O-1 is a temporary, nonimmigrant visa category for individuals of extraordinary ability, meaning those who have distinguished themselves and have as risen to the top of their fields of endeavor. ISchO is the only petitioner to USCIS for O-1 status based on MIT employment. Outside attorneys and agents are not authorized to do this work.
Decisions regarding MIT support of an O-1 application are made by ISchO after consulting with the department, laboratory, or center leadership. A number of factors are considered when deciding whether MIT will support an O-1 application, including the level of the position, the level and certainty of funding for the position, the qualifications of the scholar, the scholar's particular immigration situation, and the departmental support for the case. All O-1s at MIT must register with the ISchO.
MIT employment-based sponsorship for O-1 status may be available to highly accomplished scholars for positions on the (1) academic staff; and 2) certain sponsored research positions whose predominant responsibility is conducting direct research.
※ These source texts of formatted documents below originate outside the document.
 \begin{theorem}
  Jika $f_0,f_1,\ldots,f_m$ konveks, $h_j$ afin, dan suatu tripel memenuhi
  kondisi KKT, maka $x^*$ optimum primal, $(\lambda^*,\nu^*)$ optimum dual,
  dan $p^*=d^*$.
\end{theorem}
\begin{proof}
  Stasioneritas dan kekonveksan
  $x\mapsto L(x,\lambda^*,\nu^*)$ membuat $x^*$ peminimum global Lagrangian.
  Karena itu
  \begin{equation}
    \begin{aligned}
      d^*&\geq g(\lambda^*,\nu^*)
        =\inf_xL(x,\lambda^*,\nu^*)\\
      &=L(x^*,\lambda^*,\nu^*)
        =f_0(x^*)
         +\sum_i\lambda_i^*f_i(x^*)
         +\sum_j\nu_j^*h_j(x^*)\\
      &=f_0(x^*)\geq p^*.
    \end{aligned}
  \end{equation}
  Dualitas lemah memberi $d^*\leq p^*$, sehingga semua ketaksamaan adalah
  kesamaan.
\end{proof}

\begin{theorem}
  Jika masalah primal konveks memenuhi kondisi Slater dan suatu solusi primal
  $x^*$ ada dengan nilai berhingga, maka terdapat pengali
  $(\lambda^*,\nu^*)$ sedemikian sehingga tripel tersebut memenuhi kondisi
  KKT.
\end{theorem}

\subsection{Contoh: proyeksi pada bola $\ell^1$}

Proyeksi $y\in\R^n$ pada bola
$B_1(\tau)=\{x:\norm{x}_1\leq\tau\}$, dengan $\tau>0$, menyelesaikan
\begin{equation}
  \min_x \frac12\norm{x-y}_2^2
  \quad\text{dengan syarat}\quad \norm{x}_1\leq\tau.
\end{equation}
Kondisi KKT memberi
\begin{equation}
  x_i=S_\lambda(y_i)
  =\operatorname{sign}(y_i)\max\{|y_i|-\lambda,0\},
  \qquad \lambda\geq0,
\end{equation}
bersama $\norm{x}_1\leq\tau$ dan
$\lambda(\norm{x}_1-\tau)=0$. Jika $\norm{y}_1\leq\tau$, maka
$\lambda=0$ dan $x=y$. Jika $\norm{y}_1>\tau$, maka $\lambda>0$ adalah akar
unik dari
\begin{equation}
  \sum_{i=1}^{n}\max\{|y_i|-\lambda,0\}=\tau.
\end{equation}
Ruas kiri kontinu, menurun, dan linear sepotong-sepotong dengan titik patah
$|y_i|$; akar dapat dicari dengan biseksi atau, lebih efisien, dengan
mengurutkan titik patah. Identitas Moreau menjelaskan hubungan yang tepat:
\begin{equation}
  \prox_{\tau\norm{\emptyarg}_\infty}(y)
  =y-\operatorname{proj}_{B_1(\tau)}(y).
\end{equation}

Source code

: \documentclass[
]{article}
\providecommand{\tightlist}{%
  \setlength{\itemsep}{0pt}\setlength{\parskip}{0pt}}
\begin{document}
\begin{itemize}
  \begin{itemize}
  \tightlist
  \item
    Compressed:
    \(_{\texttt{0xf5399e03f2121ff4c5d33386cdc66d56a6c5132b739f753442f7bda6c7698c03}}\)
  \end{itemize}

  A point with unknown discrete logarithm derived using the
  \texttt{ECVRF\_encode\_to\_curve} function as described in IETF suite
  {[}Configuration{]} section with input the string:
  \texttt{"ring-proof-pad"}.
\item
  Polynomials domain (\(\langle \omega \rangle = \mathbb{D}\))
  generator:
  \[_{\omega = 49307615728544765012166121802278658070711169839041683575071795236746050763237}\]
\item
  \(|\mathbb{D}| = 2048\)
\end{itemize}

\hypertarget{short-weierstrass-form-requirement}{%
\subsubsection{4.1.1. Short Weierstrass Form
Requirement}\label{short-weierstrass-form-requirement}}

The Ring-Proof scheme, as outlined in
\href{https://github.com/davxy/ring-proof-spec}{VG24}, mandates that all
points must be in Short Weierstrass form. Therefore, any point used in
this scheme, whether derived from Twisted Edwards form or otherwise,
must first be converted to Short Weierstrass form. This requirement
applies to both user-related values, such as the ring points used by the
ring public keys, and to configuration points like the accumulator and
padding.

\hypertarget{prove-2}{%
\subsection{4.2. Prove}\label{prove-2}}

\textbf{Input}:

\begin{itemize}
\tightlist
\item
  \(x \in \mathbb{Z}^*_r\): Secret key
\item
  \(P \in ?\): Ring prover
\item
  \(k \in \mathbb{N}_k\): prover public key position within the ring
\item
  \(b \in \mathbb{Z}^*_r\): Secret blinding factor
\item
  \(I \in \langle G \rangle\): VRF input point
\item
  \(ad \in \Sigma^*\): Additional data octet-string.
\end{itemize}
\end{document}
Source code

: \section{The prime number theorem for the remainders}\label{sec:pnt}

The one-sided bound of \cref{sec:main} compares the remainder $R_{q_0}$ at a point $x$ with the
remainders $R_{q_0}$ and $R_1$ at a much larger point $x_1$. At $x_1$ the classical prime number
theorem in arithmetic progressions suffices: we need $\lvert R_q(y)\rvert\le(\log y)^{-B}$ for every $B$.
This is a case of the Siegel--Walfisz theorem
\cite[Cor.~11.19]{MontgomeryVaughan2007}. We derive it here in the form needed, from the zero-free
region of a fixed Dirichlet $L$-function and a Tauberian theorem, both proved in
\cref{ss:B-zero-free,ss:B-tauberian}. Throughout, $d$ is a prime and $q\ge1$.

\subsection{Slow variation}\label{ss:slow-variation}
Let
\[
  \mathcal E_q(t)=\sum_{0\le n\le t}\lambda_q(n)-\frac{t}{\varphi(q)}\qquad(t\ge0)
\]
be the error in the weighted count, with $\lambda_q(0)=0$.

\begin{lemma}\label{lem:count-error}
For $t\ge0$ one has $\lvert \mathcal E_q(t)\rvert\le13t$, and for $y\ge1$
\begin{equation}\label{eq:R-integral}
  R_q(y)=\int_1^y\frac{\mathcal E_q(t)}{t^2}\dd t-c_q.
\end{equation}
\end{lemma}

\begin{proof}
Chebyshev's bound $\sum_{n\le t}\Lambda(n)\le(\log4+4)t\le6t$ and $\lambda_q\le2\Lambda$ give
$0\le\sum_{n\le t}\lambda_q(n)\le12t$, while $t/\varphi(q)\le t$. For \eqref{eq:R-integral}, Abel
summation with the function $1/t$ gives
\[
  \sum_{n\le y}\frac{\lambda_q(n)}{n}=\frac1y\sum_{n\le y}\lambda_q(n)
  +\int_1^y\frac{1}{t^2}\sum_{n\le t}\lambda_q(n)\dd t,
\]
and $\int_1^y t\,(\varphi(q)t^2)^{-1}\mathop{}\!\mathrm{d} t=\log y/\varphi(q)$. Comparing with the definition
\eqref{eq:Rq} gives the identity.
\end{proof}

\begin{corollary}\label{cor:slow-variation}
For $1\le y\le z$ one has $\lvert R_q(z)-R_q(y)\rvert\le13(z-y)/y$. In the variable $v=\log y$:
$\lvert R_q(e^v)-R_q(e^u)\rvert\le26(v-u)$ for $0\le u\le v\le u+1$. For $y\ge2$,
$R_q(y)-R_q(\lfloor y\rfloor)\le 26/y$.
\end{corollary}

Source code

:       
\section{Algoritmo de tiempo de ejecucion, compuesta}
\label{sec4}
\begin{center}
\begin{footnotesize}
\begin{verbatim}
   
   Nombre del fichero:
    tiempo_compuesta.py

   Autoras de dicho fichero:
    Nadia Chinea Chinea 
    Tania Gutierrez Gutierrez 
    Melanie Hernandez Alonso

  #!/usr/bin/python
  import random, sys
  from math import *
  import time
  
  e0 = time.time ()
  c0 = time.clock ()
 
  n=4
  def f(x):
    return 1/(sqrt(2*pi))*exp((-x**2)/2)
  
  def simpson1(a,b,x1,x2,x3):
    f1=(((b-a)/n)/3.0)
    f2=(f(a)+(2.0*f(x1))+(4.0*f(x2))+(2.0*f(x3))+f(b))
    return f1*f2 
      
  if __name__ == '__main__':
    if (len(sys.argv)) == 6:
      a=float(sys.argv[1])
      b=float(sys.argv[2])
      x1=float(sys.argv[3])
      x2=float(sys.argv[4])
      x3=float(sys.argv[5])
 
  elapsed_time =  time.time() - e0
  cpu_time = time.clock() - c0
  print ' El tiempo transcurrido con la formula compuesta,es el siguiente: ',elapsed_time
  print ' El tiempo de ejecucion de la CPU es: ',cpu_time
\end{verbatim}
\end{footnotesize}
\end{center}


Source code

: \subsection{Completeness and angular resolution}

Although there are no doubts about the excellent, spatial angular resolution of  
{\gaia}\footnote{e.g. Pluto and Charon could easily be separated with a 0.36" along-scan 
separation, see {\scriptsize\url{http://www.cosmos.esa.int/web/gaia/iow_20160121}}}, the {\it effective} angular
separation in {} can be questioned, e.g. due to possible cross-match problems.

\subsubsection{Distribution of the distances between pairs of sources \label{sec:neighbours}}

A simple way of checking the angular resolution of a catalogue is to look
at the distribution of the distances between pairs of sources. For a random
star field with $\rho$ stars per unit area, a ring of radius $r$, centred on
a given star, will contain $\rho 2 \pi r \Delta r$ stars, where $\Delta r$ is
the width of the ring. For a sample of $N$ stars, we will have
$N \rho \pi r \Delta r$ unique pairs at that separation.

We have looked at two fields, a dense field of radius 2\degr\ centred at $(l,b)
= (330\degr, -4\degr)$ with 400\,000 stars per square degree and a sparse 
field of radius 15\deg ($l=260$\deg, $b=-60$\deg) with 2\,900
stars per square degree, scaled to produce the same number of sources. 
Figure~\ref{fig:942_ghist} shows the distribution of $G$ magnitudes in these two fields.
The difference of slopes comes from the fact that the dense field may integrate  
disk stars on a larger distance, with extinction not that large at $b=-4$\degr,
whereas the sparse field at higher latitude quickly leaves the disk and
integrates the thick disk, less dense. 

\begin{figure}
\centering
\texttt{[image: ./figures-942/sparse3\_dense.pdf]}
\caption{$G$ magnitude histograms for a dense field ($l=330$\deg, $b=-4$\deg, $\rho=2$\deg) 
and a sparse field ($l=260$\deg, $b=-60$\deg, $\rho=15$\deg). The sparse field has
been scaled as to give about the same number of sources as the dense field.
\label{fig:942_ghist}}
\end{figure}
Among those who do not qualify for MIT sponsorship are administrative, technical, library, management, or support staff appointments.
In all cases involving a prospective researcher or faculty member, and in any other case in which O-1 status is under consideration for a current or prospective employee, ample lead-time is critical. The authorized DLC administrator should discuss the case and submit intake information to an ISchO advisor at least four to six months in advance of the anticipated start date. If ISchO confirms that O-1 status is appropriate, the DLC administrator and international scholar will be provided with a detailed checklist regarding the required procedure and documentation. ISchO completes the application and files the appropriate materials with USCIS.
Limitations and Payment
O-1 status may be requested initially for up to three years and may be renewed subsequently in one-year increments. An O-1 scholar appointed at MIT must generally be paid by MIT. Funding by outside sources may be permitted.
An MIT appointment is only authorized once USCIS has approved the O-1 petition. O-1s may be employed only by the petitioner (MIT). If an individual is in O-1 status for employment elsewhere, that individual is not authorized for employment at the Institute until/unless MIT also files and obtains approval of an O-1 petition.
The spouse and children of O-1s are usually granted O-3 visa status. Regulations do not allow O-3s to work. It is possible for an individual in O-3 status to attend school.